Como en esas películas de terror, en las que el ser vulnerable y machacado, el
apestado, el marginado, obtiene finalmente su compensación infligiendo dolor y
tormento a quienes lo hicieron objeto de sus burlas. Pero no, ésta historia no
es así. La niña Albita –la niña de la curva, como la llamaban- vivió al margen
de todo, en su refugio de silencio negro y cristal blanco, hasta que se fue.
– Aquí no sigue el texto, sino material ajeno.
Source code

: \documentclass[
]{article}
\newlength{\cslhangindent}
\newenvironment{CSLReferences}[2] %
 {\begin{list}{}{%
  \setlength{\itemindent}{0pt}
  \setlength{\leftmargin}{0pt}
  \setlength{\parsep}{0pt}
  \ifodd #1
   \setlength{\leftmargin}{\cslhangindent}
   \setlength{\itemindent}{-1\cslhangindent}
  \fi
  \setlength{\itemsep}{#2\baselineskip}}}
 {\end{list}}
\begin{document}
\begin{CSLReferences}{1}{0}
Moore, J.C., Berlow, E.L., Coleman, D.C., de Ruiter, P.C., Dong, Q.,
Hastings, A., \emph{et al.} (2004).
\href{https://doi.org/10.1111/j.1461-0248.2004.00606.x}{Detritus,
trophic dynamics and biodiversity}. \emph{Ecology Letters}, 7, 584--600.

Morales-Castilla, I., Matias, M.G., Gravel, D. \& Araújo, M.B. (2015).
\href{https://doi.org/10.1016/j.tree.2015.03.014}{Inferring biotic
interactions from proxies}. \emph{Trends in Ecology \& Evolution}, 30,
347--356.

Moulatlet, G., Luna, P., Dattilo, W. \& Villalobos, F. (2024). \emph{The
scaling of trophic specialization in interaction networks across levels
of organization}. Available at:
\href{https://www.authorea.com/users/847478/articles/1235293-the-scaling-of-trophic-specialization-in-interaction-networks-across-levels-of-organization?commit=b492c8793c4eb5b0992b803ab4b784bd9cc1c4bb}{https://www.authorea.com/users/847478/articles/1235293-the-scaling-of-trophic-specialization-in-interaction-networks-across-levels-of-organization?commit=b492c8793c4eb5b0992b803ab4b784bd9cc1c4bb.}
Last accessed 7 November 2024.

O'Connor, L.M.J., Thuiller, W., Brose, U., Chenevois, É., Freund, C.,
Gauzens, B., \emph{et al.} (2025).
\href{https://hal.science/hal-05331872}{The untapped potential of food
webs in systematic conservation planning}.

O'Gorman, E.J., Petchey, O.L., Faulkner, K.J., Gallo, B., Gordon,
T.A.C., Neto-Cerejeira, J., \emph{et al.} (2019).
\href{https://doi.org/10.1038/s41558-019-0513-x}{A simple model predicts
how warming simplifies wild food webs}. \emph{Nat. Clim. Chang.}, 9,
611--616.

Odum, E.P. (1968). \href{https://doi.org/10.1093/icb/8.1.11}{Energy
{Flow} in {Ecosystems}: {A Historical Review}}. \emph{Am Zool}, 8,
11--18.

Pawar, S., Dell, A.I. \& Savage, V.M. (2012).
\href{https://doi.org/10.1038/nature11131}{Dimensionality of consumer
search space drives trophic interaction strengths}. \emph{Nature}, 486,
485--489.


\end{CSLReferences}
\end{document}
Pasó por el instituto como un ave que se nos cruza camino del bosque, y después
desapareció. Con el tiempo, sus antiguos compañeros, hoy casados, con hijos,
uno contable, otra peluquera, dos en paro, otro enfermero, otra esposa y madre
ejemplar, otro monitor de tiempo libre... cuando se reúnen una vez (más o
menos) cada uno o dos años, tras la puesta al día pertinente (salud, familia,
novedades significativas), se agarran a sus recuerdos escolares para contar y
recontar cien veces las mismas anécdotas, y siempre hay alguno –no falla- que
pregunta: ¿oye, y sabéis qué fue de la niña de la curva?, ¿cómo era que se
llamaba...?, ¿Ana... o Alba, creo, no?... sí, Alba, Albita se llamaba. Y todos
hacen el mismo gesto de no saber nada. Simplemente desapareció. Y es en ese
momento cuando recuerdan entre risas varias de sus historias, la describen,
cada vez más caricaturizada y más terrorífica, y la sitúan en algún episodio
tronchante en el patio, en el pasillo, o en la clase de Roberto, el profe de
Física, al que le llamaban el Joker, porque siempre se estaba como riendo y
nadie sabía de qué.
Pero
cada año, cuando eso ocurre y recuerdan a la niña de la curva – a la niña
Albita-, sus risas van apagándose antes, y una cierta vergüenza interior asoma
por algún sitio y dejan de hablar de ella. De un tiempo a esta parte, siempre
hay alguno que termina diciendo algo así como “la verdad es que nos pasábamos
un montón” y cada vez son más los que responden que sí, que lo que hicieron no
estuvo bien. Por alguna razón, a todos les gustaría saber qué fue de ella pero
se le perdió el rastro.
Han
pasado casi cuarenta años desde que dejaron el instituto y el ritual de cenas y
cañas por los viejos tiempos se mantiene. Ahora, uno de los que estaba en paro
trabaja en Jazztel, la peluquera se separó y el monitor de tiempo libre tuvo
que operarse de la espalda, hay más fotos de hijos que enseñar, algunos bebés,
otros de ocho o diez, y algunos ya más mayores. “¡Cómo ha crecido!”, “mira qué
rico!”, “es igualito que tú”, etc. Y el que es contable ha sacado una tablet y
ha enseñado sus fotos de familia, fotos del verano en Mallorca. Su mujer, su
hijo pequeño Daniel, de nueve años, y su hija Clara de trece, que es muy
blanquita de piel, y morena de pelo, y muy delgada, con los claros ojos un poco
saltones, y de semblante algo triste, frágil... Todos la miran. “¡Qué mayor
está ya!”, “Dentro de nada a la universidad”. Y el contable, tan orgulloso,
guarda su tablet, y beben, comen y charlan como siempre. Pero ya nadie ha
peguntado más por la niña de la curva.